# Input records
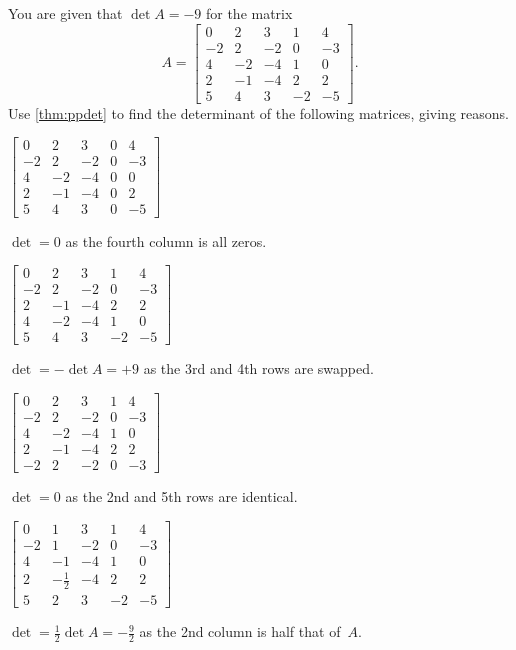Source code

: \begin{example} 
You are given that \(\det A=-9\) for the matrix
\begin{equation*}
A=\begin{bmatrix}0&2&3&1&4
\\-2&2&-2&0&-3
\\4&-2&-4&1&0
\\2&-1&-4&2&2
\\5&4&3&-2&-5\end{bmatrix}.
\end{equation*}
Use \cref{thm:ppdet} to find the determinant of the following matrices, giving reasons. 
\begin{Parts}
\item \(\begin{bmatrix}0&2&3&0&4
\\-2&2&-2&0&-3
\\4&-2&-4&0&0
\\2&-1&-4&0&2
\\5&4&3&0&-5\end{bmatrix}\)
\begin{solution} 
\(\det=0\) as the fourth column is all zeros. 
\end{solution}

\item \(\begin{bmatrix}0&2&3&1&4
\\-2&2&-2&0&-3
\\2&-1&-4&2&2
\\4&-2&-4&1&0
\\5&4&3&-2&-5\end{bmatrix}\)
\begin{solution} 
\(\det=-\det A=+9\) as the 3rd and 4th rows are swapped. 
\end{solution}

\item \(\begin{bmatrix}0&2&3&1&4
\\-2&2&-2&0&-3
\\4&-2&-4&1&0
\\2&-1&-4&2&2
\\-2&2&-2&0&-3\end{bmatrix}\)
\begin{solution} 
\(\det=0\) as the 2nd and 5th rows are identical. 
\end{solution}

\item \(\begin{bmatrix}0&1&3&1&4
\\-2&1&-2&0&-3
\\4&-1&-4&1&0
\\2&-\frac12&-4&2&2
\\5&2&3&-2&-5\end{bmatrix}\)
\begin{solution} 
\(\det=\frac12\det A=-\frac92\) as the 2nd column is half that of~\(A\).
\end{solution}


\end{Parts}
\end{example}
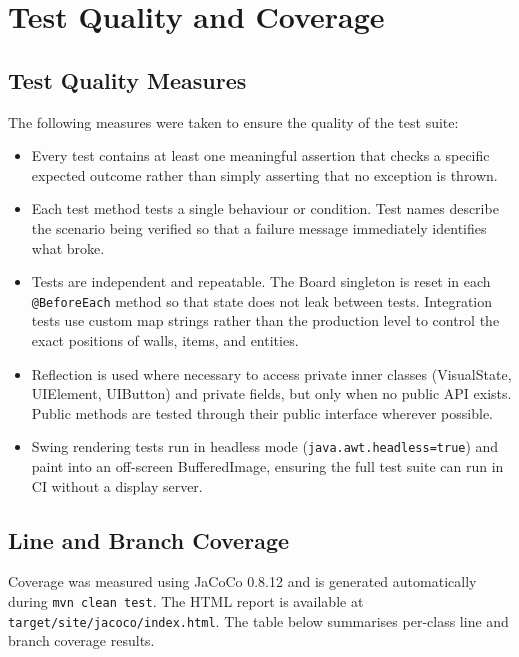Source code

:\documentclass[12pt]{article}
\begin{document}
\section{Test Quality and Coverage}

\subsection{Test Quality Measures}

The following measures were taken to ensure the quality of the test suite:

\begin{itemize}

\item Every test contains at least one meaningful assertion that checks a specific expected outcome rather than simply asserting that no exception is thrown.

\item Each test method tests a single behaviour or condition. Test names describe the scenario being verified so that a failure message immediately identifies what broke.

\item Tests are independent and repeatable. The Board singleton is reset in each \texttt{@BeforeEach} method so that state does not leak between tests. Integration tests use custom map strings rather than the production level to control the exact positions of walls, items, and entities.

\item Reflection is used where necessary to access private inner classes (VisualState, UIElement, UIButton) and private fields, but only when no public API exists. Public methods are tested through their public interface wherever possible.

\item Swing rendering tests run in headless mode (\texttt{java.awt.headless=true}) and paint into an off-screen BufferedImage, ensuring the full test suite can run in CI without a display server.

\end{itemize}

\subsection{Line and Branch Coverage}

Coverage was measured using JaCoCo 0.8.12 and is generated automatically during \texttt{mvn clean test}. The HTML report is available at \texttt{target/site/jacoco/index.html}. The table below summarises per-class line and branch coverage results.
\end{document}
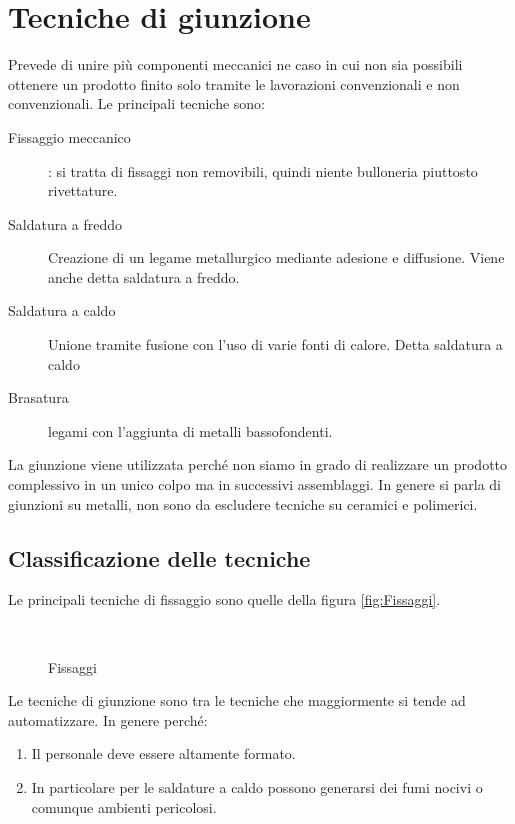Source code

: \chapter{Tecniche di giunzione}\label{chp:Giunzione}
Prevede di unire più componenti meccanici ne caso in cui non sia possibili ottenere un prodotto finito solo tramite le lavorazioni convenzionali e non convenzionali.
Le principali tecniche sono:
\begin{description}
\item[Fissaggio meccanico]: si tratta di fissaggi non removibili, quindi niente bulloneria piuttosto rivettature.
\item[Saldatura a freddo] Creazione di un legame metallurgico mediante adesione e diffusione.
Viene anche detta saldatura a freddo.
\item[Saldatura a caldo] Unione tramite fusione con l'uso di varie fonti di calore. Detta saldatura a caldo
\item[Brasatura] legami con l'aggiunta di metalli bassofondenti.
\end{description}

La giunzione viene utilizzata perché non siamo in grado di realizzare un prodotto complessivo in un unico colpo ma in successivi assemblaggi.
In genere si parla di giunzioni su metalli, non sono da escludere tecniche su ceramici e polimerici.

\section{Classificazione delle tecniche}
Le principali tecniche di fissaggio sono quelle della figura \ref{fig:Fissaggi}.

\begin{figure}
\centering
{}\\
\caption{Fissaggi}
\label{fig:TipiFissagi}
\end{figure}

Le tecniche di giunzione sono tra le tecniche che maggiormente si tende ad automatizzare.
In genere perché:
\begin{enumerate}
\item Il personale deve essere altamente formato.
\item In particolare per le saldature a caldo possono generarsi dei fumi nocivi o comunque ambienti pericolosi.
\end{enumerate}


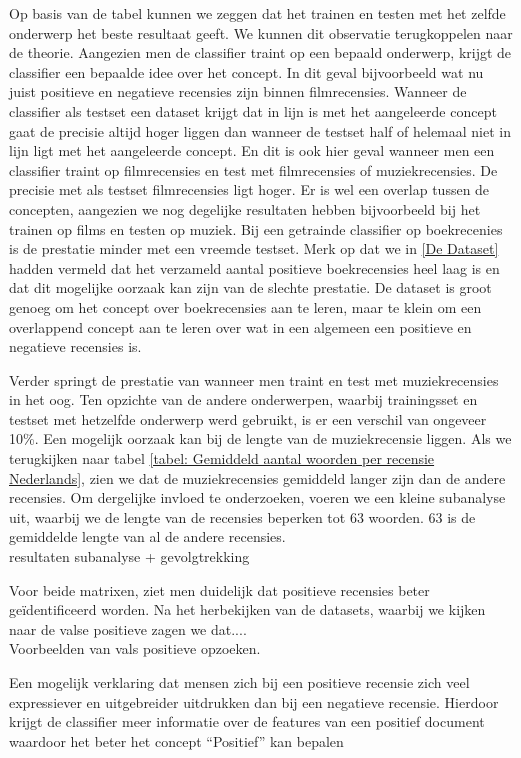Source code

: Op basis van de tabel kunnen we zeggen dat het trainen en testen met het zelfde onderwerp het beste resultaat geeft. We kunnen dit observatie terugkoppelen naar de theorie. Aangezien men de classifier traint op een bepaald onderwerp, krijgt de classifier een bepaalde idee over het concept. In dit geval bijvoorbeeld wat nu juist positieve en negatieve recensies zijn binnen filmrecensies. Wanneer de classifier als testset een dataset krijgt dat in lijn is met het aangeleerde concept gaat de precisie altijd hoger liggen dan wanneer de testset half of helemaal niet in lijn ligt met het aangeleerde concept. En dit is ook hier geval wanneer men een classifier traint op filmrecensies en test met filmrecensies of muziekrecensies. De precisie met als testset filmrecensies ligt hoger. Er is wel een overlap tussen de concepten, aangezien we nog degelijke resultaten hebben bijvoorbeeld bij het trainen op films en testen op muziek. Bij een getrainde classifier op boekrecenies is de prestatie minder met een vreemde testset. Merk op dat we in \ref{De Dataset} hadden vermeld dat het verzameld aantal positieve boekrecensies heel laag is  en dat dit mogelijke oorzaak kan zijn van de slechte prestatie. De dataset is groot genoeg om het concept over boekrecensies aan te leren, maar te klein om een overlappend concept aan te leren over wat in een algemeen een positieve en negatieve recensies is.

Verder springt de prestatie van wanneer men traint en test met muziekrecensies in het oog. Ten opzichte van de andere onderwerpen, waarbij trainingsset en testset met hetzelfde onderwerp werd gebruikt, is er een verschil van ongeveer 10\%. Een mogelijk oorzaak kan bij de lengte van de muziekrecensie liggen. Als we terugkijken naar tabel \ref{tabel: Gemiddeld aantal woorden per recensie Nederlands}, zien we dat de muziekrecensies gemiddeld langer zijn dan de andere recensies. Om dergelijke invloed te onderzoeken, voeren we een kleine subanalyse uit, waarbij we de lengte van de recensies beperken tot 63 woorden. 63 is de gemiddelde lengte van al de andere recensies. \\

resultaten subanalyse + gevolgtrekking

Voor beide matrixen, ziet men duidelijk dat positieve recensies beter ge\"identificeerd worden. Na het herbekijken van de datasets, waarbij we kijken naar de valse positieve zagen we dat....\\

Voorbeelden van vals positieve opzoeken.

Een mogelijk verklaring dat mensen zich bij een positieve recensie zich veel expressiever en uitgebreider uitdrukken dan bij een negatieve recensie. Hierdoor krijgt de classifier meer informatie over de features van een positief document waardoor het beter het concept ``Positief'' kan bepalen 


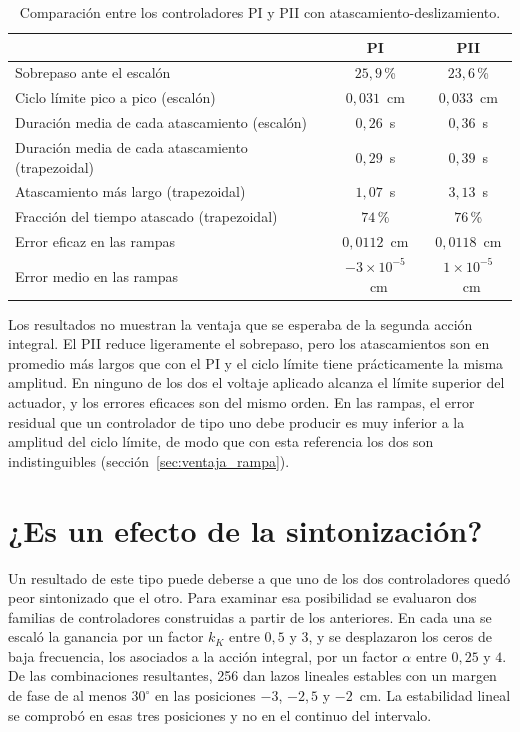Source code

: \begin{table}[ht]
\centering
\caption{Comparación entre los controladores PI y PII con atascamiento-deslizamiento.}
\label{tab:pi_pii}
\begin{tabular}{|l|c|c|}
\hline
 & PI & PII \\ \hline
Sobrepaso ante el escalón & $25{,}9$\,\% & $23{,}6$\,\% \\ \hline
Ciclo límite pico a pico (escalón) & $0{,}031$~cm & $0{,}033$~cm \\ \hline
Duración media de cada atascamiento (escalón) & $0{,}26$~s & $0{,}36$~s \\ \hline
Duración media de cada atascamiento (trapezoidal) & $0{,}29$~s & $0{,}39$~s \\ \hline
Atascamiento más largo (trapezoidal) & $1{,}07$~s & $3{,}13$~s \\ \hline
Fracción del tiempo atascado (trapezoidal) & $74$\,\% & $76$\,\% \\ \hline
Error eficaz en las rampas & $0{,}0112$~cm & $0{,}0118$~cm \\ \hline
Error medio en las rampas & $-3\times10^{-5}$~cm & $1\times10^{-5}$~cm \\ \hline
\end{tabular}
\end{table}

Los resultados no muestran la ventaja que se esperaba de la segunda acción integral. El PII reduce ligeramente el sobrepaso, pero los atascamientos son en promedio más largos que con el PI y el ciclo límite tiene prácticamente la misma amplitud. En ninguno de los dos el voltaje aplicado alcanza el límite superior del actuador, y los errores eficaces son del mismo orden. En las rampas, el error residual que un controlador de tipo uno debe producir es muy inferior a la amplitud del ciclo límite, de modo que con esta referencia los dos son indistinguibles (sección~\ref{sec:ventaja_rampa}).

\section{¿Es un efecto de la sintonización?}\label{sec:barrido_familias}

Un resultado de este tipo puede deberse a que uno de los dos controladores quedó peor sintonizado que el otro. Para examinar esa posibilidad se evaluaron dos familias de controladores construidas a partir de los anteriores. En cada una se escaló la ganancia por un factor $k_K$ entre $0{,}5$ y $3$, y se desplazaron los ceros de baja frecuencia, los asociados a la acción integral, por un factor $\alpha$ entre $0{,}25$ y $4$. De las combinaciones resultantes, 256 dan lazos lineales estables con un margen de fase de al menos $30^\circ$ en las posiciones $-3$, $-2{,}5$ y $-2$~cm. La estabilidad lineal se comprobó en esas tres posiciones y no en el continuo del intervalo.

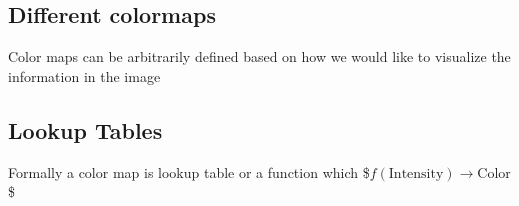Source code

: \documentclass[letterpaper,10pt,english]{sphinxmanual}
\begin{document}
\subsection{Different colormaps}
\label{\detokenize{01-Introduction:different-colormaps}}
\sphinxAtStartPar
Color maps can be arbitrarily defined based on how we would like to visualize the information in the image

\begin{sphinxVerbatim}[commandchars=\\\{\}]
     
\end{sphinxVerbatim}

\begin{sphinxVerbatim}[commandchars=\\\{\}]
     
\end{sphinxVerbatim}


\subsection{Lookup Tables}
\label{\detokenize{01-Introduction:lookup-tables}}
\sphinxAtStartPar
Formally a color map is lookup table or a function which
\$\( f(\textrm{Intensity}) \rightarrow \textrm{Color} \)\$
\end{document}
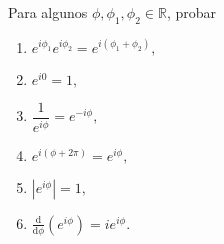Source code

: \documentclass[twoside]{book}
\begin{document}
\begin{example}{}
    Para algunos $\phi,\phi_1,\phi_2\in\mathbb{R}$, probar
    \begin{multicols}{2}
        \begin{enumerate}[label=\alph*).]
            \item $e^{i\phi_1}e^{i\phi_2}=e^{i(\phi_1+\phi_2)},$
            \item $e^{i0}=1,$
            \item $\dfrac{1}{e^{i\phi}}=e^{-i\phi},$
            \item $e^{i(\phi+2\pi)}=e^{i\phi},$
            \item $|e^{i\phi}|=1,$
            \item $\displaystyle\frac{\mathrm d}{\mathrm d \phi} \left(e^{i\phi}\right)=ie^{i\phi}.$
        \end{enumerate}
    \end{multicols}

\end{example}
\end{document}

# Problem statement
Find how many lines in the entries above have the string "trapezoidal" and report only that number.

# Result of the exercise
3